TASK PROMPT: Which lines in the records below mention the word "people"? Copy each one out.

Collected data
*****

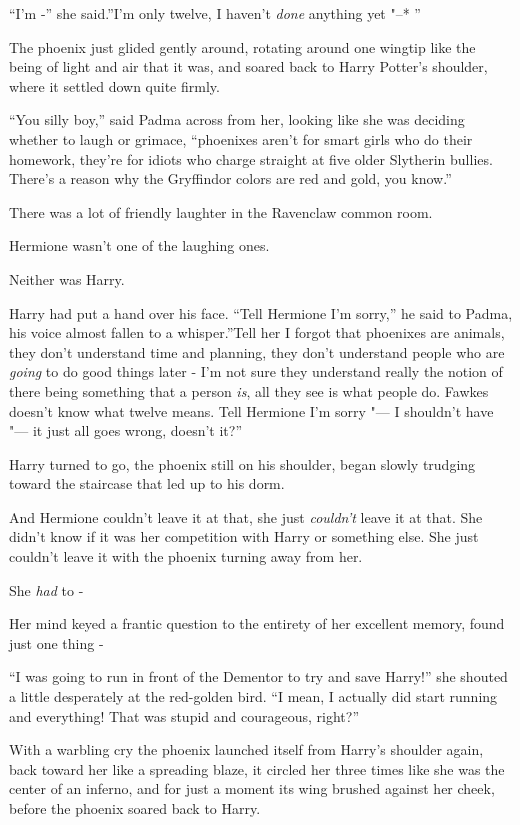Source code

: ``I'm -'' she said.''I'm only twelve, I haven't \emph{done} anything yet
"--* ''

The phoenix just glided gently around, rotating around one wingtip like
the being of light and air that it was, and soared back to Harry
Potter's shoulder, where it settled down quite firmly.

``You silly boy,'' said Padma across from her, looking like she was
deciding whether to laugh or grimace, ``phoenixes aren't for smart girls
who do their homework, they're for idiots who charge straight at five
older Slytherin bullies. There's a reason why the Gryffindor colors are
red and gold, you know.''

There was a lot of friendly laughter in the Ravenclaw common room.

Hermione wasn't one of the laughing ones.

Neither was Harry.

Harry had put a hand over his face. ``Tell Hermione I'm sorry,'' he said
to Padma, his voice almost fallen to a whisper.''Tell her I forgot that
phoenixes are animals, they don't understand time and planning, they
don't understand people who are \emph{going} to do good things later -
I'm not sure they understand really the notion of there being something
that a person \emph{is}, all they see is what people do. Fawkes doesn't
know what twelve means. Tell Hermione I'm sorry "--- I shouldn't have "--- it
just all goes wrong, doesn't it?''

Harry turned to go, the phoenix still on his shoulder, began slowly
trudging toward the staircase that led up to his dorm.

And Hermione couldn't leave it at that, she just \emph{couldn't} leave
it at that. She didn't know if it was her competition with Harry or
something else. She just couldn't leave it with the phoenix turning away
from her.

She \emph{had} to -

Her mind keyed a frantic question to the entirety of her excellent
memory, found just one thing -

``I was going to run in front of the Dementor to try and save Harry!''
she shouted a little desperately at the red-golden bird. ``I mean, I
actually did start running and everything! That was stupid and
courageous, right?''

With a warbling cry the phoenix launched itself from Harry's shoulder
again, back toward her like a spreading blaze, it circled her three
times like she was the center of an inferno, and for just a moment its
wing brushed against her cheek, before the phoenix soared back to Harry.

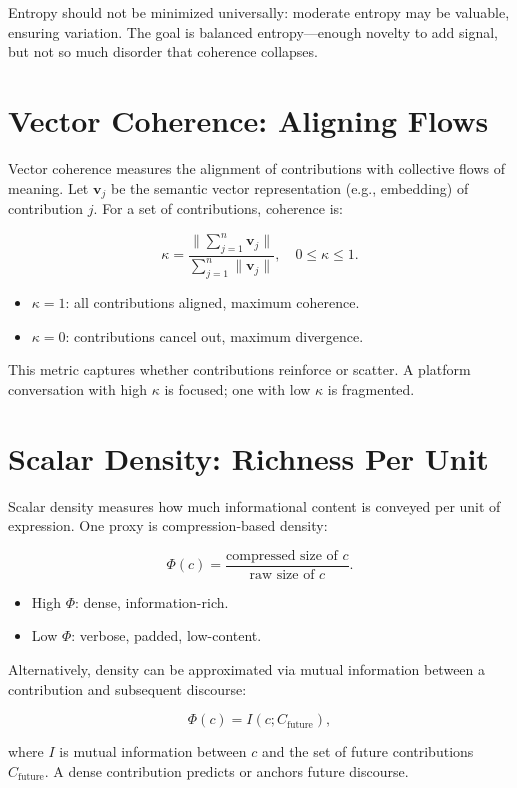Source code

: \documentclass[openany]{book}
\begin{document}
Entropy should not be minimized universally: moderate entropy may be valuable, ensuring variation. The goal is balanced entropy---enough novelty to add signal, but not so much disorder that coherence collapses.

\section{Vector Coherence: Aligning Flows}

Vector coherence measures the alignment of contributions with collective flows of meaning. Let $\mathbf{v}_j$ be the semantic vector representation (e.g., embedding) of contribution $j$. For a set of contributions, coherence is:

\[ \kappa = \frac{\|\sum_{j=1}^n \mathbf{v}_j\|}{\sum_{j=1}^n \|\mathbf{v}_j\|}, \quad 0 \leq \kappa \leq 1. \]

\begin{itemize}
    \item $\kappa = 1$: all contributions aligned, maximum coherence.
    \item $\kappa = 0$: contributions cancel out, maximum divergence.
\end{itemize}

This metric captures whether contributions reinforce or scatter. A platform conversation with high $\kappa$ is focused; one with low $\kappa$ is fragmented.

\section{Scalar Density: Richness Per Unit}

Scalar density measures how much informational content is conveyed per unit of expression. One proxy is compression-based density:

\[ \Phi(c) = \frac{\text{compressed size of } c}{\text{raw size of } c}. \]

\begin{itemize}
    \item High $\Phi$: dense, information-rich.
    \item Low $\Phi$: verbose, padded, low-content.
\end{itemize}

Alternatively, density can be approximated via mutual information between a contribution and subsequent discourse:

\[ \Phi(c) = I(c; C_{\text{future}}), \]

where $I$ is mutual information between $c$ and the set of future contributions $C_{\text{future}}$. A dense contribution predicts or anchors future discourse.
\end{document}
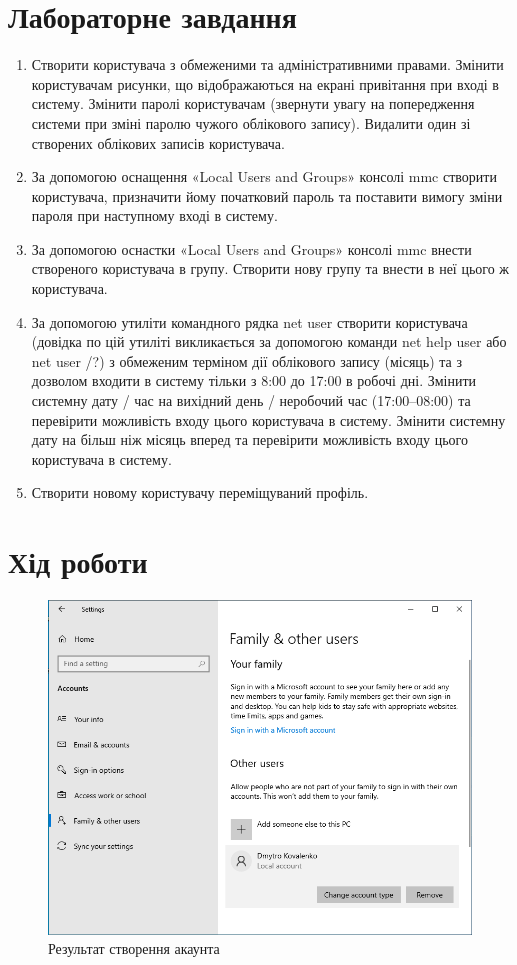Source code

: \documentclass[oneside,14pt]{extarticle}
\begin{document}
\begin{normalsize}
    \section*{Лабораторне завдання}
	\begin{enumerate}
		\item Створити користувача з обмеженими та адміністративними правами.
		Змінити користувачам рисунки, що відображаються на екрані привітання при
		вході в систему. Змінити паролі користувачам (звернути увагу на попередження
		системи при зміні паролю чужого облікового запису). Видалити один зі
		створених облікових записів користувача.
		\item За допомогою оснащення «Local Users and Groups» консолі mmc
		створити користувача, призначити йому початковий пароль та поставити вимогу
		зміни пароля при наступному вході в систему.
		\item За допомогою оснастки «Local Users and Groups» консолі mmc
		внести створеного користувача в групу. Створити нову групу та внести в неї
		цього ж користувача.
		\item За допомогою утиліти командного рядка net user створити
		користувача (довідка по цій утиліті викликається за допомогою команди net help
		user або net user /?) з обмеженим терміном дії облікового запису (місяць) та з
		дозволом входити в систему тільки з 8:00 до 17:00 в робочі дні. Змінити системну
		дату / час на вихідний день / неробочий час (17:00–08:00) та перевірити
		можливість входу цього користувача в систему. Змінити системну дату на більш
		ніж місяць вперед та перевірити можливість входу цього користувача в систему.
		\item Створити новому користувачу переміщуваний профіль.
	\end{enumerate}

	\section*{Хід роботи}
	
	\begin{figure}[H]
		\centering
		\includegraphics[scale=0.6]{1}
		\caption{Результат створення акаунта}
	\end{figure}
	

\end{normalsize}
\end{document}
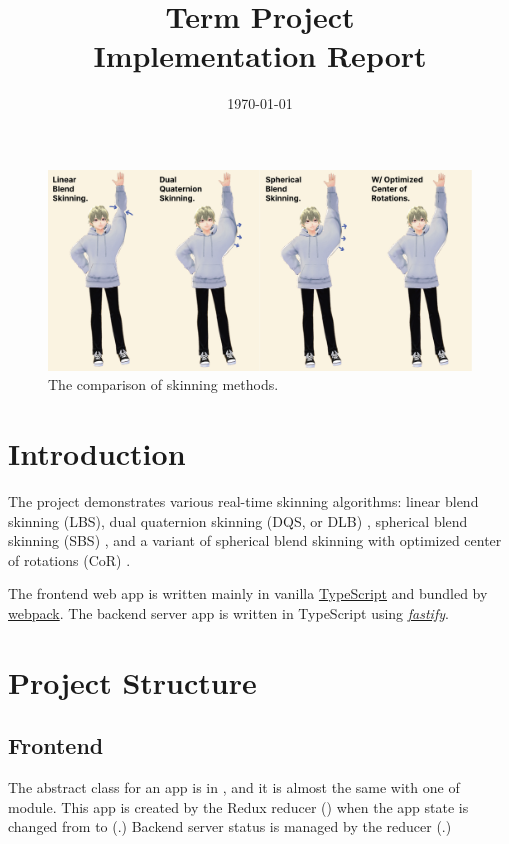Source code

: \documentclass{homework}
\title{Term Project\\[7pt] Implementation Report}
\date{\today}
\begin{document}
\maketitle


\tableofcontents


\begin{figure}[H]
    \centering
    \includegraphics[width=\textwidth]{images/compare-skinning-methods.png}
    \caption{The comparison of skinning methods.}
\end{figure}

\setcounter{section}{-1}

\section{Introduction}
The project demonstrates various real-time skinning algorithms: linear blend skinning (LBS), dual quaternion skinning (DQS, or DLB) \cite{Kavan2008}, spherical blend skinning (SBS) \cite{Kavan2005}, and a variant of spherical blend skinning with optimized center of rotations (CoR) \cite{Le2016}.

The frontend web app is written mainly in vanilla \href{https://www.typescriptlang.org/}{TypeScript} and bundled by \href{https://webpack.js.org/}{webpack}. The backend server app is written in TypeScript using \href{https://www.fastify.io/}{\textit{fastify}}.

\section{Project Structure}
\subsection{Frontend}
The abstract class for an app is in , and it is almost the same with one of  module. This app is created by the Redux reducer () when the app state is changed from  to  (.) Backend server status is managed by the reducer (.)
\end{document}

*****

SOLUTION TO THIS TASK:
don't understand people who are \emph{going} to do good things later -
that a person \emph{is}, all they see is what people do. Fawkes doesn't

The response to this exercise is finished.